WKS Śląsk wygrał pierwszy mecz w Słupsku!

WKS Śląsk wygrał pierwszy mecz w Słupsku!

3 maja 2022 Wyłączono przez Artur Kąciak

Świetny występ WKS Śląska w hali Gryfia w Słupsku! Wrocławianie pokonali Grupa Sierleccy Czarnych 77:57 i prowadzą 1-0 w serii do trzech zwycięstw. Mecz nr 2 już w czwartek. Transmisja od 17:30 w Polsat Sport News.

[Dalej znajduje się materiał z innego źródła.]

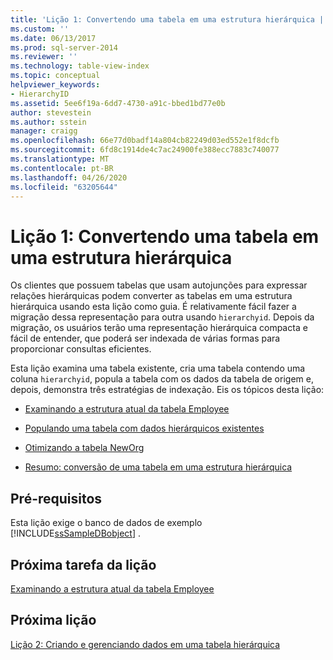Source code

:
 ```yaml
---
title: 'Lição 1: Convertendo uma tabela em uma estrutura hierárquica | Microsoft Docs'
ms.custom: ''
ms.date: 06/13/2017
ms.prod: sql-server-2014
ms.reviewer: ''
ms.technology: table-view-index
ms.topic: conceptual
helpviewer_keywords:
- HierarchyID
ms.assetid: 5ee6f19a-6dd7-4730-a91c-bbed1bd77e0b
author: stevestein
ms.author: sstein
manager: craigg
ms.openlocfilehash: 66e77d0badf14a804cb82249d03ed552e1f8dcfb
ms.sourcegitcommit: 6fd8c1914de4c7ac24900fe388ecc7883c740077
ms.translationtype: MT
ms.contentlocale: pt-BR
ms.lasthandoff: 04/26/2020
ms.locfileid: "63205644"
---
```

# <a name="lesson-1-converting-a-table-to-a-hierarchical-structure"></a>Lição 1: Convertendo uma tabela em uma estrutura hierárquica
  Os clientes que possuem tabelas que usam autojunções para expressar relações hierárquicas podem converter as tabelas em uma estrutura hierárquica usando esta lição como guia. É relativamente fácil fazer a migração dessa representação para outra usando `hierarchyid`. Depois da migração, os usuários terão uma representação hierárquica compacta e fácil de entender, que poderá ser indexada de várias formas para proporcionar consultas eficientes.  
  
 Esta lição examina uma tabela existente, cria uma tabela contendo uma coluna `hierarchyid`, popula a tabela com os dados da tabela de origem e, depois, demonstra três estratégias de indexação. Eis os tópicos desta lição:  
  
-   [Examinando a estrutura atual da tabela Employee](lesson-1-1-examining-the-current-structure-of-the-employee-table.md)  
  
-   [Populando uma tabela com dados hierárquicos existentes](lesson-1-2-populating-a-table-with-existing-hierarchical-data.md)  
  
-   [Otimizando a tabela NewOrg](lesson-1-3-optimizing-the-neworg-table.md)  
  
-   [Resumo: conversão de uma tabela em uma estrutura hierárquica](lesson-1-4-summary-converting-a-table-to-a-hierarchical-structure.md)  
  
## <a name="prerequisites"></a>Pré-requisitos  
 Esta lição exige o banco de dados de exemplo [!INCLUDE[ssSampleDBobject](../../includes/sssampledbobject-md.md)] .  
  
## <a name="next-task-in-lesson"></a>Próxima tarefa da lição  
 [Examinando a estrutura atual da tabela Employee](lesson-1-1-examining-the-current-structure-of-the-employee-table.md)  
  
## <a name="next-lesson"></a>Próxima lição  
 [Lição 2: Criando e gerenciando dados em uma tabela hierárquica](lesson-2-creating-and-managing-data-in-a-hierarchical-table.md)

Gospodarze weszli w to spotkanie z większą energią – dzięki trafieniom Billy’ego Garretta oraz Mikołaja Witlińskiego byli na początku lepsi o pięć punktów. Później aktywni Ivan Ramljak i Travis Trice zmniejszali straty do zaledwie punktu. WKS Śląsk nie był jednak w stanie doprowadzić chociażby do remisu. Rzuty wolne Kalifa Younga i Dawida Słupińskiego sprawiły, że po 10 minutach było 23:20. Zaraz na początku drugiej kwarty do wyrównania doprowadził jednak Łukasz Kolenda, a po chwili przewagę dał Martins Meiers. Teraz to ekipa trenera Andreja Urlepa była stroną z ofensywną inicjatywą, co było zasługą głównie rewelacyjnego Travisa Trice’a. Po jego kolejnym rzucie różnica wynosiła nawet dziewięć punktów, ale Beau Beech rzutami wolnymi ustalił wynik po pierwszej połowie na 35:41.

W trzeciej kwarcie po rzucie Aleksandra Dziewy przyjezdni uciekli nawet na 12 punktów. Zespół trenera Mantasa Cesnauskisa miał problemy z konstruowaniem akcji ofensywnych, a niezbyt skutecznie przełamać się próbował Marek Klassen. Trójka Kerema Kantera sprawiła, że przyjezdni mieli 15 punktów przewagi. Niesamowity rzut z dystansu Beau Beecha poprawiał sytuację Grupa Sierleccy Czarnych, ale po 30 minutach było aż 45:61. W kolejnej części spotkania niewiele się zmieniało, bo to wrocławianie całkowicie kontrolowali wydarzenia na parkiecie. Zespół ze Słupska nie był w stanie poradzić sobie z dobrze zorganizowaną obroną rywali. Dodatkowo nadal niebezpieczny był Kanter i ostatecznie to WKS Śląsk zwyciężył aż 77:57!

Świetne spotkanie rozegrał ponownie Travis Trice – zdobył 18 punktów, 6 asyst i 5 zbiórek. Po 14 punktów dla gospodarzy zdobyli Beau Beech oraz Mikołaj Witliński.